The minister for disabled people and the work and pensions secretary have both failed to sign up to their department’s discredited disability employment scheme, Disability Confident.
The latest update to Disability Confident membership shows that neither Tom Pursglove nor Mel Stride have yet signed up, more than two months after they were appointed as work and pensions ministers.
Disability Confident was launched in 2013, while Pursglove has been an MP since May 2015, and Stride since May 2010.
The much-criticised scheme aims to encourage employers to “think differently about disability and take action to improve how they recruit, retain and develop disabled people”.

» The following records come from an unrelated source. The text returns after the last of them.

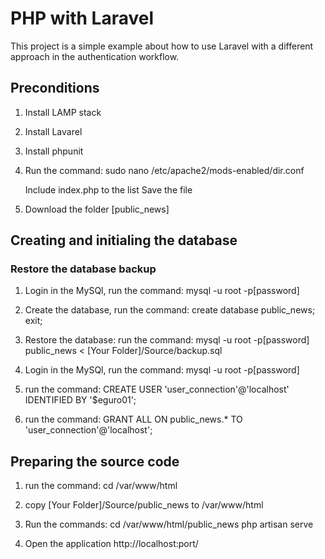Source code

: 
# PHP with Laravel

This project is a simple example about how to use Laravel with a different approach in the authentication workflow.


## Preconditions

1. Install LAMP stack

2. Install Lavarel 

2. Install phpunit 

3. Run the command: sudo nano /etc/apache2/mods-enabled/dir.conf

	Include index.php to the list
	Save the file

4. Download the folder [public_news] 


## Creating and initialing the database

### Restore the database backup

1. Login in the MySQl, run the command: mysql -u root -p[password]

2. Create the database, run the command: create database public_news; exit;

3. Restore the database: run the command: mysql -u root -p[password] public_news < [Your Folder]/Source/backup.sql

4. Login in the MySQl, run the command: mysql -u root -p[password]

5. run the command: CREATE USER 'user_connection'@'localhost' IDENTIFIED BY '$eguro01';

6. run the command: GRANT ALL ON public_news.* TO 'user_connection'@'localhost';

## Preparing the source code


1. run the command: cd /var/www/html 

2. copy [Your Folder]/Source/public_news to /var/www/html

3. Run the commands:
     cd /var/www/html/public_news 
     php artisan serve

4. Open the application  http://localhost:port/

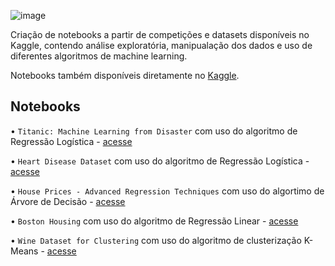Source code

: ![image](https://user-images.githubusercontent.com/131414411/233742435-beb68531-511d-4cc4-a61a-f4a2d06f0149.png)

Criação de notebooks a partir de competições e datasets disponíveis no Kaggle, contendo análise exploratória, manipualação dos dados e uso de 
diferentes algoritmos de machine learning. 

Notebooks também disponíveis diretamente no [Kaggle](https://www.kaggle.com/anaalucca/code). 

## Notebooks 

•  `Titanic: Machine Learning from Disaster` com uso do algoritmo de Regressão Logística - [acesse]()

•  `Heart Disease Dataset` com uso do algoritmo de Regressão Logística - [acesse]()

•  `House Prices - Advanced Regression Techniques` com uso do algortimo de Árvore de Decisão - [acesse]()

•  `Boston Housing` com uso do algoritmo de Regressão Linear - [acesse]()

•  `Wine Dataset for Clustering` com uso do algoritmo de clusterização K-Means - [acesse]()
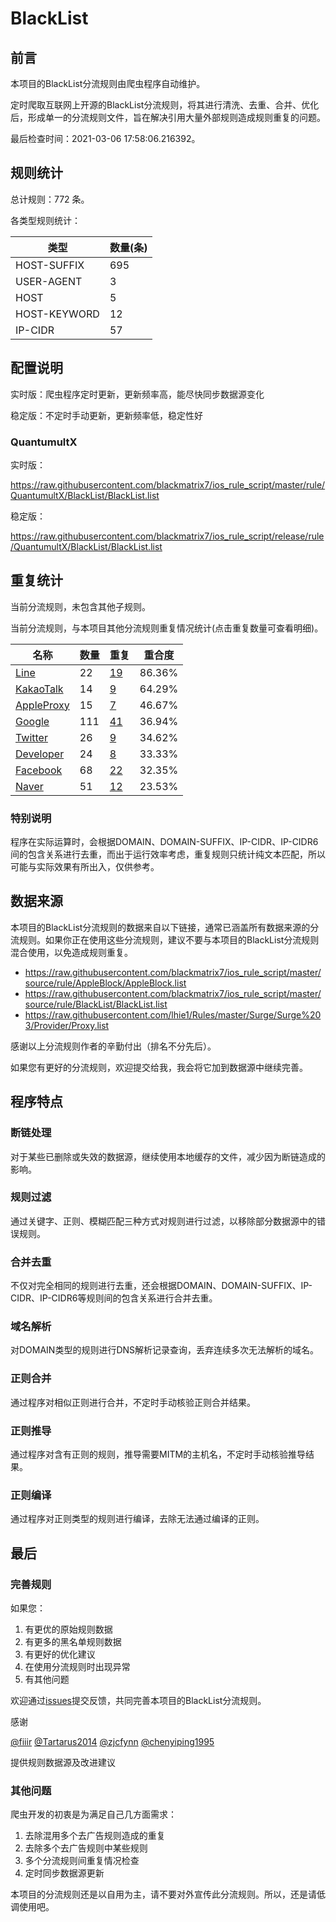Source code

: # BlackList

## 前言

本项目的BlackList分流规则由爬虫程序自动维护。

定时爬取互联网上开源的BlackList分流规则，将其进行清洗、去重、合并、优化后，形成单一的分流规则文件，旨在解决引用大量外部规则造成规则重复的问题。



最后检查时间：2021-03-06 17:58:06.216392。

## 规则统计

总计规则：772 条。

各类型规则统计：

| 类型 | 数量(条) |
| ---- | ---- |
| HOST-SUFFIX | 695 |
| USER-AGENT | 3 |
| HOST | 5 |
| HOST-KEYWORD | 12 |
| IP-CIDR | 57 |
## 配置说明

实时版：爬虫程序定时更新，更新频率高，能尽快同步数据源变化

稳定版：不定时手动更新，更新频率低，稳定性好

### QuantumultX 
实时版：

https://raw.githubusercontent.com/blackmatrix7/ios_rule_script/master/rule/QuantumultX/BlackList/BlackList.list

稳定版：

https://raw.githubusercontent.com/blackmatrix7/ios_rule_script/release/rule/QuantumultX/BlackList/BlackList.list

## 重复统计


当前分流规则，未包含其他子规则。


当前分流规则，与本项目其他分流规则重复情况统计(点击重复数量可查看明细)。



| 名称 | 数量 | 重复 | 重合度 |
| ---- | ---- | ---- | ------ |
|  [Line](https://github.com/blackmatrix7/ios_rule_script/tree/master/rule/QuantumultX/Line)    | 22   | [19](https://raw.githubusercontent.com/blackmatrix7/ios_rule_script/master/rule/QuantumultX/BlackList/BlackList_Repeat.list)   |   86.36% |
|  [KakaoTalk](https://github.com/blackmatrix7/ios_rule_script/tree/master/rule/QuantumultX/KakaoTalk)    | 14   | [9](https://raw.githubusercontent.com/blackmatrix7/ios_rule_script/master/rule/QuantumultX/BlackList/BlackList_Repeat.list)   |   64.29% |
|  [AppleProxy](https://github.com/blackmatrix7/ios_rule_script/tree/master/rule/QuantumultX/AppleProxy)    | 15   | [7](https://raw.githubusercontent.com/blackmatrix7/ios_rule_script/master/rule/QuantumultX/BlackList/BlackList_Repeat.list)   |   46.67% |
|  [Google](https://github.com/blackmatrix7/ios_rule_script/tree/master/rule/QuantumultX/Google)    | 111   | [41](https://raw.githubusercontent.com/blackmatrix7/ios_rule_script/master/rule/QuantumultX/BlackList/BlackList_Repeat.list)   |   36.94% |
|  [Twitter](https://github.com/blackmatrix7/ios_rule_script/tree/master/rule/QuantumultX/Twitter)    | 26   | [9](https://raw.githubusercontent.com/blackmatrix7/ios_rule_script/master/rule/QuantumultX/BlackList/BlackList_Repeat.list)   |   34.62% |
|  [Developer](https://github.com/blackmatrix7/ios_rule_script/tree/master/rule/QuantumultX/Developer)    | 24   | [8](https://raw.githubusercontent.com/blackmatrix7/ios_rule_script/master/rule/QuantumultX/BlackList/BlackList_Repeat.list)   |   33.33% |
|  [Facebook](https://github.com/blackmatrix7/ios_rule_script/tree/master/rule/QuantumultX/Facebook)    | 68   | [22](https://raw.githubusercontent.com/blackmatrix7/ios_rule_script/master/rule/QuantumultX/BlackList/BlackList_Repeat.list)   |   32.35% |
|  [Naver](https://github.com/blackmatrix7/ios_rule_script/tree/master/rule/QuantumultX/Naver)    | 51   | [12](https://raw.githubusercontent.com/blackmatrix7/ios_rule_script/master/rule/QuantumultX/BlackList/BlackList_Repeat.list)   |   23.53% |
### 特别说明
程序在实际运算时，会根据DOMAIN、DOMAIN-SUFFIX、IP-CIDR、IP-CIDR6间的包含关系进行去重，而出于运行效率考虑，重复规则只统计纯文本匹配，所以可能与实际效果有所出入，仅供参考。

## 数据来源

本项目的BlackList分流规则的数据来自以下链接，通常已涵盖所有数据来源的分流规则。如果你正在使用这些分流规则，建议不要与本项目的BlackList分流规则混合使用，以免造成规则重复。

- https://raw.githubusercontent.com/blackmatrix7/ios_rule_script/master/source/rule/AppleBlock/AppleBlock.list
- https://raw.githubusercontent.com/blackmatrix7/ios_rule_script/master/source/rule/BlackList/BlackList.list
- https://raw.githubusercontent.com/lhie1/Rules/master/Surge/Surge%203/Provider/Proxy.list


感谢以上分流规则作者的辛勤付出（排名不分先后）。

如果您有更好的分流规则，欢迎提交给我，我会将它加到数据源中继续完善。

## 程序特点

### 断链处理

对于某些已删除或失效的数据源，继续使用本地缓存的文件，减少因为断链造成的影响。

### 规则过滤

通过关键字、正则、模糊匹配三种方式对规则进行过滤，以移除部分数据源中的错误规则。

### 合并去重

不仅对完全相同的规则进行去重，还会根据DOMAIN、DOMAIN-SUFFIX、IP-CIDR、IP-CIDR6等规则间的包含关系进行合并去重。

### 域名解析

对DOMAIN类型的规则进行DNS解析记录查询，丢弃连续多次无法解析的域名。

### 正则合并

通过程序对相似正则进行合并，不定时手动核验正则合并结果。

### 正则推导

通过程序对含有正则的规则，推导需要MITM的主机名，不定时手动核验推导结果。

### 正则编译

通过程序对正则类型的规则进行编译，去除无法通过编译的正则。

## 最后

### 完善规则

如果您：

1. 有更优的原始规则数据
2. 有更多的黑名单规则数据
3. 有更好的优化建议
4. 在使用分流规则时出现异常
5. 有其他问题

欢迎通过[issues](https://github.com/blackmatrix7/ios_rule_script/issues/new)提交反馈，共同完善本项目的BlackList分流规则。

感谢

[@fiiir](https://github.com/fiiir) [@Tartarus2014](https://github.com/Tartarus2014) [@zjcfynn](https://github.com/zjcfynn) [@chenyiping1995](https://github.com/chenyiping1995) 

提供规则数据源及改进建议

### 其他问题

爬虫开发的初衷是为满足自己几方面需求：

1. 去除混用多个去广告规则造成的重复
2. 去除多个去广告规则中某些规则
3. 多个分流规则间重复情况检查
4. 定时同步数据源更新

本项目的分流规则还是以自用为主，请不要对外宣传此分流规则。所以，还是请低调使用吧。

But in November 2016, DWP was declared a Disability Confident “leader” – the highest of the scheme’s three levels – days before it was found guilty of “grave or systematic violations” of the UN Convention on the Rights of Persons with Disabilities.
In July 2020, a company that bragged of being a Disability Confident leader sacked more than 50 disabled staff when it fell into administration, and then hired mostly non-disabled agency staff to replace them.
And in October 2018, the government-funded British Council, which is responsible for promoting the UK’s culture and education abroad, asked an employment tribunal to allow it to dodge its Equality Act duty not to discriminate against disabled people, despite being a member of Disability Confident.
In the same year, nearly 7,000 employers that signed up to Disability Confident promised to provide just 4,500 new jobs for disabled people between them, less than one per employer.
Pursglove’s three predecessors as disability minister, Claire Coutinho, Chloe Smith and Justin Tomlinson, are all members of the scheme.
Rishi Sunak, the prime minister, is also a Disability Confident member.
Former work and pensions secretary Therese Coffey eventually signed up, after her failure to join the scheme was exposed by Disability News Service (DNS) in October 2020, more than a year after she had been appointed secretary of state.
Other current and former DWP ministers who scrabbled to sign up after DNS began asking questions about ministerial commitment to the scheme in March 2020 included Will Quince, Esther McVey, Mark Harper and Maria Miller.
One notable former DWP minister who has never signed up to the scheme is Iain Duncan Smith, even though he helped launch it as work and pensions secretary in 2013 and, like other ministers, employs staff to help with his duties as an MP.
Pursglove and Stride had both failed to comment by noon today (Thursday).
A DWP spokesperson refused to comment.